*** WORKING DATA

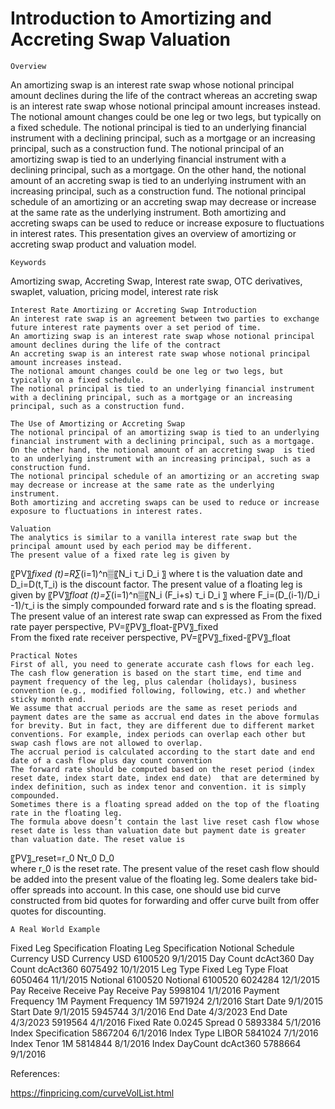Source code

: # Introduction to Amortizing and Accreting Swap Valuation

	Overview
An amortizing swap is an interest rate swap whose notional principal amount declines during the life of the contract whereas an accreting swap is an interest rate swap whose notional principal amount increases instead. The notional amount changes could be one leg or two legs, but typically on a fixed schedule. The notional principal is tied to an underlying financial instrument with a declining principal, such as a mortgage or an increasing principal, such as a construction fund. 
The notional principal of an amortizing swap is tied to an underlying financial instrument with a declining principal, such as a mortgage. On the other hand, the notional amount of an accreting swap  is tied to an underlying instrument with an increasing principal, such as a construction fund. The notional principal schedule of an amortizing or an accreting swap may decrease or increase at the same rate as the underlying instrument. Both amortizing and accreting swaps can be used to reduce or increase exposure to fluctuations in interest rates. This presentation gives an overview of amortizing or accreting swap product and valuation model. 

	Keywords
Amortizing swap, Accreting Swap, Interest rate swap, OTC derivatives, swaplet, valuation, pricing model, interest rate risk

	Interest Rate Amortizing or Accreting Swap Introduction
	An interest rate swap is an agreement between two parties to exchange future interest rate payments over a set period of time.
	An amortizing swap is an interest rate swap whose notional principal amount declines during the life of the contract
	An accreting swap is an interest rate swap whose notional principal amount increases instead.
	The notional amount changes could be one leg or two legs, but typically on a fixed schedule.
	The notional principal is tied to an underlying financial instrument with a declining principal, such as a mortgage or an increasing principal, such as a construction fund.

	The Use of Amortizing or Accreting Swap 
	The notional principal of an amortizing swap is tied to an underlying financial instrument with a declining principal, such as a mortgage.
	On the other hand, the notional amount of an accreting swap  is tied to an underlying instrument with an increasing principal, such as a construction fund.
	The notional principal schedule of an amortizing or an accreting swap may decrease or increase at the same rate as the underlying instrument.
	Both amortizing and accreting swaps can be used to reduce or increase exposure to fluctuations in interest rates.

	Valuation
	The analytics is similar to a vanilla interest rate swap but the principal amount used by each period may be different.
	The present value of a fixed rate leg is given by

〖PV〗_fixed (t)=R∑_(i=1)^n▒〖N_i τ_i D_i 〗
where t is the valuation date and D_i=D(t,T_i) is the discount factor.
	The present value of a floating leg is given by
〖PV〗_float (t)=∑_(i=1)^n▒〖N_i (F_i+s) τ_i D_i 〗
where F_i=(D_(i-1)/D_i -1)/τ_i is the simply compounded forward rate and s is the floating spread.
	The present value of an interest rate swap can expressed as
	From the fixed rate payer perspective, PV=〖PV〗_float-〖PV〗_fixed		
	From the fixed rate receiver perspective, PV=〖PV〗_fixed-〖PV〗_float

	Practical Notes
	First of all, you need to generate accurate cash flows for each leg. The cash flow generation is based on the start time, end time and payment frequency of the leg, plus calendar (holidays), business convention (e.g., modified following, following, etc.) and whether sticky month end.
	We assume that accrual periods are the same as reset periods and payment dates are the same as accrual end dates in the above formulas for brevity. But in fact, they are different due to different market conventions. For example, index periods can overlap each other but swap cash flows are not allowed to overlap.
	The accrual period is calculated according to the start date and end date of a cash flow plus day count convention 
	The forward rate should be computed based on the reset period (index reset date, index start date, index end date)  that are determined by index definition, such as index tenor and convention. it is simply compounded.
	Sometimes there is a floating spread added on the top of the floating rate in the floating leg.
	The formula above doesn’t contain the last live reset cash flow whose reset date is less than valuation date but payment date is greater than valuation date. The reset value is
〖PV〗_reset=r_0 Nτ_0 D_0  
where r_0 is the reset rate. 
	The present value of the reset cash flow should be added into the present value of the floating leg.
	Some dealers take bid-offer spreads into account. In this case, one should use bid curve constructed from bid quotes for forwarding and offer curve built from offer quotes for discounting.

	A Real World Example
Fixed Leg Specification	Floating Leg Specification	Notional Schedule
Currency	USD	Currency	USD	6100520	9/1/2015
Day Count	dcAct360	Day Count	dcAct360	6075492	10/1/2015
Leg Type	Fixed	Leg Type	Float	6050464	11/1/2015
Notional	6100520	Notional	6100520	6024284	12/1/2015
Pay Receive	Receive	Pay Receive	Pay	5998104	1/1/2016
Payment Frequency	1M	Payment Frequency	1M	5971924	2/1/2016
Start Date	9/1/2015	Start Date	9/1/2015	5945744	3/1/2016
End Date	4/3/2023	End Date	4/3/2023	5919564	4/1/2016
Fixed Rate	0.0245	Spread	0	5893384	5/1/2016
		Index Specification	5867204	6/1/2016
		Index Type	LIBOR	5841024	7/1/2016
		Index Tenor	1M	5814844	8/1/2016
		Index DayCount	dcAct360	5788664	9/1/2016


References:

https://finpricing.com/curveVolList.html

******

• _WHAT IS EXPECTED_: From the records above, retype only the lines starting at the line that contains "From the fixed rate receiver" and ending at the line that contains "The forward rate", both included.

• _FINISHED EXERCISE_:
	From the fixed rate receiver perspective, PV=〖PV〗_fixed-〖PV〗_float

	Practical Notes
	First of all, you need to generate accurate cash flows for each leg. The cash flow generation is based on the start time, end time and payment frequency of the leg, plus calendar (holidays), business convention (e.g., modified following, following, etc.) and whether sticky month end.
	We assume that accrual periods are the same as reset periods and payment dates are the same as accrual end dates in the above formulas for brevity. But in fact, they are different due to different market conventions. For example, index periods can overlap each other but swap cash flows are not allowed to overlap.
	The accrual period is calculated according to the start date and end date of a cash flow plus day count convention 
	The forward rate should be computed based on the reset period (index reset date, index start date, index end date)  that are determined by index definition, such as index tenor and convention. it is simply compounded.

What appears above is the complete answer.